The findings highlight a range of problems hindering competition in the market, including the extent to which consumers are engaged in the market and shortcomings in regulation and the ability to deliver change across the market. Amongst other things, it concludes that there are several problems preventing effective competition between the ‘big six’, which in turn is causing consumer detriment. The investigation’s Chairman commented that “energy suppliers know they don’t have to work hard to keep these customers. It’s notable that there are such high levels of complaints about customer service.” It has also found that:
- Consumer disengagement with the market is impeding proper functioning of it. The CMA points to a survey of over 7,000 people which suggests that more than a third of people have never considered switching
- Consumers lack awareness of better deals in the market, and are deterred from switching due to ‘real and perceived difficulties’ of switching supplier
Responding to the report, Lewis Shand Smith, Chief Ombudsman, Ombudsman Services says:
“With an increased number of tariffs and more choice for consumers, there needs to be transparency around these tariffs and what they actually mean for customers.
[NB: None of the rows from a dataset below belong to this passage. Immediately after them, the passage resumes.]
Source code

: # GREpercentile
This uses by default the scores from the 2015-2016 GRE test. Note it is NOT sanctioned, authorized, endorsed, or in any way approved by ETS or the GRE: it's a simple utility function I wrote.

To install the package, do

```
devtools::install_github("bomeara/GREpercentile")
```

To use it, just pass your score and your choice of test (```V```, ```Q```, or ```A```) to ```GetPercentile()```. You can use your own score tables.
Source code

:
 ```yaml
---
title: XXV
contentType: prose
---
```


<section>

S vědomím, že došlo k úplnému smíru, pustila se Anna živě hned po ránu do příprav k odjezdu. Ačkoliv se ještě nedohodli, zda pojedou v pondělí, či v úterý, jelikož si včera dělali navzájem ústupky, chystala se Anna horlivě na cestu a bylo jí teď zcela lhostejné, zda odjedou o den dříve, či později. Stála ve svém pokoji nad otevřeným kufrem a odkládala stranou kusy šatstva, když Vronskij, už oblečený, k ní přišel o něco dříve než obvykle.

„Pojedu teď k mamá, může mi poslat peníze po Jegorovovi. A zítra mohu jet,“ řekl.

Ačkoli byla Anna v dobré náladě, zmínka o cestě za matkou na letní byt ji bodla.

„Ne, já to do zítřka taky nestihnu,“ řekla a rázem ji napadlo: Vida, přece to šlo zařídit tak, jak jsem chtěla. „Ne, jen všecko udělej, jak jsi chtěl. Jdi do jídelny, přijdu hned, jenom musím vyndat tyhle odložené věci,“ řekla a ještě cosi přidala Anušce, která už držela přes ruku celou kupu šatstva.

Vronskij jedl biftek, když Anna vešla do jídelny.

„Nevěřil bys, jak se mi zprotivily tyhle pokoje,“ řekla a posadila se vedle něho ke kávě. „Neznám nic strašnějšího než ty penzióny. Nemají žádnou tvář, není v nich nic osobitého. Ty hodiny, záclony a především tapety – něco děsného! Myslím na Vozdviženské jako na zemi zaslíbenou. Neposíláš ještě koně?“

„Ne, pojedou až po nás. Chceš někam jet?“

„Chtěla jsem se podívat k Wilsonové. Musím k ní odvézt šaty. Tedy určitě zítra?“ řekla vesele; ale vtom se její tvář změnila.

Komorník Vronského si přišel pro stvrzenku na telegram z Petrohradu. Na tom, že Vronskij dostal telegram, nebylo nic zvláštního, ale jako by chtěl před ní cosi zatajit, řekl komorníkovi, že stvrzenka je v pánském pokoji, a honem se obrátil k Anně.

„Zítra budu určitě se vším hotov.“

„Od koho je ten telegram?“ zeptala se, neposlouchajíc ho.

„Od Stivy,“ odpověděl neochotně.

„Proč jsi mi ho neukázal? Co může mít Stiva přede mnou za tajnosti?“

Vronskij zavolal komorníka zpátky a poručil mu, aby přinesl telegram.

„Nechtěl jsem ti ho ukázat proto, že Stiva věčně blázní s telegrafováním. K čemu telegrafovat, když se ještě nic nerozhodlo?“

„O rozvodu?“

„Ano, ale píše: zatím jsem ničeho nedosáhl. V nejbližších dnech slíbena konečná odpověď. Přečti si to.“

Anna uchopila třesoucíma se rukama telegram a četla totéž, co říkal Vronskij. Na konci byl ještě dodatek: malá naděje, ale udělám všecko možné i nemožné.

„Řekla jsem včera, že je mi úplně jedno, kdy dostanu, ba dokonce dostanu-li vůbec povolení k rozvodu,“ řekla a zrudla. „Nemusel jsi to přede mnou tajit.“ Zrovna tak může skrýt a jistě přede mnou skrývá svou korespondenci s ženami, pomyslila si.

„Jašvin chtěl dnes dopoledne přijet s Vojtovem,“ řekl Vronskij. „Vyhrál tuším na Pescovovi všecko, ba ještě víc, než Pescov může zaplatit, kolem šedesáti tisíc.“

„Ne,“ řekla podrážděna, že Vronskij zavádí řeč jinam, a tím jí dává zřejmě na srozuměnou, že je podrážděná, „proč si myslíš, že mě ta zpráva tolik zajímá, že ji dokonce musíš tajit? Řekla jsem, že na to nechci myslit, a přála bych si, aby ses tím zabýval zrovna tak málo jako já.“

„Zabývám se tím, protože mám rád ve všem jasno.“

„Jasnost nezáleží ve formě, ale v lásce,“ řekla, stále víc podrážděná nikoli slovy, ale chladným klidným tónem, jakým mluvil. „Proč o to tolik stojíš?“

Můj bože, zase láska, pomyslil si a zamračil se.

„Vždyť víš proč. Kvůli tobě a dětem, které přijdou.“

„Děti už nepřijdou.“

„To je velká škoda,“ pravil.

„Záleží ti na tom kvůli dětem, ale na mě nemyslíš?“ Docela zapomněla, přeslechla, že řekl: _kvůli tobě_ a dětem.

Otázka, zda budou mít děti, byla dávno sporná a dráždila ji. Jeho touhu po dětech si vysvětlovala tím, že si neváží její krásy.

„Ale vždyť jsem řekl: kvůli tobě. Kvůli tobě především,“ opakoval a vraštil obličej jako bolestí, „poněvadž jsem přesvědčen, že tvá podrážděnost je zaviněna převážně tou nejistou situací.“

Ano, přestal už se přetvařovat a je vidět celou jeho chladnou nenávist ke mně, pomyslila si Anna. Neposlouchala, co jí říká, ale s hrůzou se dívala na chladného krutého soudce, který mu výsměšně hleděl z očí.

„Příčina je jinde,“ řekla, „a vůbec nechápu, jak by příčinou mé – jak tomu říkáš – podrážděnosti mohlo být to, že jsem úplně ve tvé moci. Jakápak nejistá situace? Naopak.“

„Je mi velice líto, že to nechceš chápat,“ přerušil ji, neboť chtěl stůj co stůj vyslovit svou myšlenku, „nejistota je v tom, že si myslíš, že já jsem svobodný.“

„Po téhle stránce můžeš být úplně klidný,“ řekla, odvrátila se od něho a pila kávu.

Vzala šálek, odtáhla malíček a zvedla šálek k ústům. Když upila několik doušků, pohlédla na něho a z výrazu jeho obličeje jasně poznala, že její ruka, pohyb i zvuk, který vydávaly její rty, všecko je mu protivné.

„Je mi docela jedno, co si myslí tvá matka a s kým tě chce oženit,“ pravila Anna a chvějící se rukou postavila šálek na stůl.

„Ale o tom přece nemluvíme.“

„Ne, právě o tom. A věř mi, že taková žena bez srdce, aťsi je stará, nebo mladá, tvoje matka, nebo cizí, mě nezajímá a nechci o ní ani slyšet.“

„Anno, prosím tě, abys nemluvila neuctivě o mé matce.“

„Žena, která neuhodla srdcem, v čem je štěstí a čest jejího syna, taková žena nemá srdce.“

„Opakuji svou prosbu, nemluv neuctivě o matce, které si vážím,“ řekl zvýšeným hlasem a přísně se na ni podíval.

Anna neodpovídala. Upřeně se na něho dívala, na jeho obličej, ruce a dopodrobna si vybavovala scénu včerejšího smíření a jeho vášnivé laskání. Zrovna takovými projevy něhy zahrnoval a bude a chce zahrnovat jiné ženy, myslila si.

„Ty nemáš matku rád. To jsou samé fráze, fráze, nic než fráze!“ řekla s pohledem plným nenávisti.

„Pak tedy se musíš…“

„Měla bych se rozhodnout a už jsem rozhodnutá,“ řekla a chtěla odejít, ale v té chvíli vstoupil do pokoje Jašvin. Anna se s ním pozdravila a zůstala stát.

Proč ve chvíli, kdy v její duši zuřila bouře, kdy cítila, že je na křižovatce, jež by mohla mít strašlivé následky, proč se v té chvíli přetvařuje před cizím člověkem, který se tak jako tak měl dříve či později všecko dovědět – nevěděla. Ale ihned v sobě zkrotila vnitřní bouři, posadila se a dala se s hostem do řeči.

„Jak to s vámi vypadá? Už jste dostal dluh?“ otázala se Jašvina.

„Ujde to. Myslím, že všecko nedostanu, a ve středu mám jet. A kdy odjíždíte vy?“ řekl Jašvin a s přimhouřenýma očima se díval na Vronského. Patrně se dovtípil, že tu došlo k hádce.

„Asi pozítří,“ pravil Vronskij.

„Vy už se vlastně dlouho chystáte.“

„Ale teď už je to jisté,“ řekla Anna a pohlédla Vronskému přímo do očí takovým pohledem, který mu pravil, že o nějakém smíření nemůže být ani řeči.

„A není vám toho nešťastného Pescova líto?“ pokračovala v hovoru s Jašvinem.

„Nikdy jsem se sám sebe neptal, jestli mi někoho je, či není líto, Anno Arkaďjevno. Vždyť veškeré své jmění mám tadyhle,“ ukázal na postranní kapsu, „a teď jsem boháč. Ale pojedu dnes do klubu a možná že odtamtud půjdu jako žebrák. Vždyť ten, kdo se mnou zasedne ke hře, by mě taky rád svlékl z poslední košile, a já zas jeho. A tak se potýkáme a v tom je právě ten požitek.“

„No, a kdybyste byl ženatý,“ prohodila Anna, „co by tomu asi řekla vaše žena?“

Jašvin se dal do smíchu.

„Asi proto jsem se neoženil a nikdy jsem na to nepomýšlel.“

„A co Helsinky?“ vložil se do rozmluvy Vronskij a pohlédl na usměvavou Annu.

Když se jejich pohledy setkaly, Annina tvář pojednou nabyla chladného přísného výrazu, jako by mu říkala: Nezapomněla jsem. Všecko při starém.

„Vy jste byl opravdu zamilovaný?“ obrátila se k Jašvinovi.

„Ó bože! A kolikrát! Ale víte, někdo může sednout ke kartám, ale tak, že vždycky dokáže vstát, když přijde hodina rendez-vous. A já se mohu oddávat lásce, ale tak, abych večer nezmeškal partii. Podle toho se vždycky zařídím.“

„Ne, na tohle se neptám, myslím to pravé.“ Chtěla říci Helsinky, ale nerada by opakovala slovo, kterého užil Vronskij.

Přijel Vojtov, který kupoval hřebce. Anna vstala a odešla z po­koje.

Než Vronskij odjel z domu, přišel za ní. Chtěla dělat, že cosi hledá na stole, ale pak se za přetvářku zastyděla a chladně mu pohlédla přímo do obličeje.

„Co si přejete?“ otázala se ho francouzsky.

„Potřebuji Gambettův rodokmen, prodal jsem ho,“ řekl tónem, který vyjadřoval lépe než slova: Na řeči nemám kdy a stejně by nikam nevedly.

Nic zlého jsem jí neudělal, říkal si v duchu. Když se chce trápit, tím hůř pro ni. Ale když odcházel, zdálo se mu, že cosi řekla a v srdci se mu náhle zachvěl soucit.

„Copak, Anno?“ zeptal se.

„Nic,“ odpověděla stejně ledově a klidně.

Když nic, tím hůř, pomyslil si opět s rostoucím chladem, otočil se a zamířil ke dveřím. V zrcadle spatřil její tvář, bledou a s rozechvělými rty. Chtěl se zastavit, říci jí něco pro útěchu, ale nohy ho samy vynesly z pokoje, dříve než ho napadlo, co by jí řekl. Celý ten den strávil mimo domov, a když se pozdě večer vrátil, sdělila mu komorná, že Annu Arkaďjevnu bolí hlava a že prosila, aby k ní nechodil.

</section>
“With 86 per cent of energy complaints we received last year related to billing, it is imperative that consumers are able to understand their bill easily. We would like to see energy companies find new ways to explain their tariffs and compare them like for like with different energy companies – so that consumers can easily compare tariffs and be able to see where savings can be made.
“After billing, the next biggest grievance is with transfers (11% of complaints last year), so it’s also crucial that if switching is encouraged, that energy companies do more to make this an easy process for customers.”